Syntax Reference

Being implemented as a python-internal DSL, its high-level syntax is consequently a subset of the native Python syntax embedding the actual DSL API.

Even though it is not coupled via any inherent dependency, the DSL is designed to loosely resemble the SQL SELECT statement syntax for its proven modeling effectiveness and its universal recognition as the ETL standard. The abstract descriptive role of the DSL with the separate runtime-specific parsing stage responsible for converting the generic query into arbitrary native representation still allows the integration of any data access mechanisms including non-sql-based sources.

Grammar Notation

Below is the DSL syntax described using the BNF notation. For readability, it is not strictly formal - leaving some of the terminal symbols out with just their conceptual descriptions (e.g. <count>, <identifier>, <literal>, etc.) or references to their API class representations (e.g. <table>, function.*).

A substantial part of the DSL is the syntax for expression notation which is based on an extensive collection of supported functions and operators.

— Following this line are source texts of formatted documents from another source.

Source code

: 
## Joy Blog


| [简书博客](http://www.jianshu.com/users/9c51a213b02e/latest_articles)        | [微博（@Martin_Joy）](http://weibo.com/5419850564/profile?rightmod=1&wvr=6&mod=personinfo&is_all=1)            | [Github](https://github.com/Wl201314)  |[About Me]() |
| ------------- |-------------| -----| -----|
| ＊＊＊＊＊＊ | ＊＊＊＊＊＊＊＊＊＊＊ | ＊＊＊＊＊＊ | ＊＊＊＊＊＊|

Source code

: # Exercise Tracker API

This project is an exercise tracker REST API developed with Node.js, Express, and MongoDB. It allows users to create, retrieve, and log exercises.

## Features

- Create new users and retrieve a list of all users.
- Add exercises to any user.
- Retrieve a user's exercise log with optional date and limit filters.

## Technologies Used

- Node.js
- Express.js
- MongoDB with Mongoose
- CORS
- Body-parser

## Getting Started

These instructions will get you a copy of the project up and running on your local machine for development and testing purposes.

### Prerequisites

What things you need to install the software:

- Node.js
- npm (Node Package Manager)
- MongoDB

The central component of any query is an existing dsl.Table instance defined using the schema API within its schema catalog.

The full DSL syntax is:

<source> ::= <origin> | <set> | <query>

<origin> ::= <table> | <reference> | <join>

<set> ::=
    <source>.union(<source>)
    | <source>.intersection(<source>)
    | <source>.difference(<source>)

<query> ::=
    <queryable>.select(<feature_list>)
    | <queryable>.where(<predicate>)
    | <queryable>.having(<predicate>)
    | <queryable>.groupby(<operable_list>)
    | <queryable>.orderby(<ordering_list>)
    | <queryable>.limit(<count> [, <count>])

<table> ::= schema instances defined using dsl.Schema

<reference> ::= <source>.reference([<identifier>])

<join> ::=
    <origin>.inner_join(<origin>, <predicate>)
    | <origin>.left_join(<origin>, <predicate>)
    | <origin>.right_join(<origin>, <predicate>)
    | <origin>.full_join(<origin>, <predicate>)
    | <origin>.cross_join(<origin>)

<queryable> ::= <query> | <origin>

<feature_list> ::= <feature> [, <feature_list> ]

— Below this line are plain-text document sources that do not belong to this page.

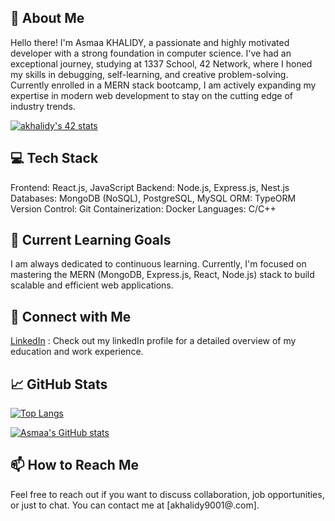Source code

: 
## 🚀 About Me

Hello there! I'm Asmaa KHALIDY, a passionate and highly motivated developer with a strong foundation in computer science. I've had an exceptional journey, studying at 1337 School, 42 Network, where I honed my skills in debugging, self-learning, and creative problem-solving. Currently enrolled in a MERN stack bootcamp, I am actively expanding my expertise in modern web development to stay on the cutting edge of industry trends.

[![akhalidy's 42 stats](https://badge.mediaplus.ma/binary/akhalidy)](https://github.com/oakoudad/badge42)

## 💻 Tech Stack

Frontend: React.js, JavaScript
Backend: Node.js, Express.js, Nest.js
Databases: MongoDB (NoSQL), PostgreSQL, MySQL
ORM: TypeORM
Version Control: Git
Containerization: Docker
Languages: C/C++

## 🌱 Current Learning Goals

I am always dedicated to continuous learning. Currently, I'm focused on mastering the MERN (MongoDB, Express.js, React, Node.js) stack to build scalable and efficient web applications.

## 🤝 Connect with Me

[LinkedIn](https://www.linkedin.com/in/asmaa-khalidy) : 
Check out my linkedIn profile for a detailed overview of my education and work experience.

## 📈 GitHub Stats

[![Top Langs](https://github-readme-stats.vercel.app/api/top-langs/?username=akh9001&layout=donut&theme=synthwave)](https://github.com/akh9001/github-readme-stats)

[![Asmaa's GitHub stats](https://github-readme-stats.vercel.app/api?username=akh9001&theme=synthwave)](https://github.com/akh9001/github-readme-stats)

## 📫 How to Reach Me

Feel free to reach out if you want to discuss collaboration, job opportunities, or just to chat. You can contact me at [akhalidy9001@.com].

<predicate> ::= <comparison> | <logical>

<operable_list> ::= <operable> [, <operable_list> ]

<ordering_list> ::= <ordering> [, <ordering_list> ]

<count> ::= natural number

<identifier> ::= string of letters, digits and underscores starting with a letter

<feature> ::= <operable> | <aliased>

<operable> ::= <element> | <literal> | <expression>

<ordering> ::= <operable> [, <direction>]

<aliased> ::= <feature>.alias(<identifier>)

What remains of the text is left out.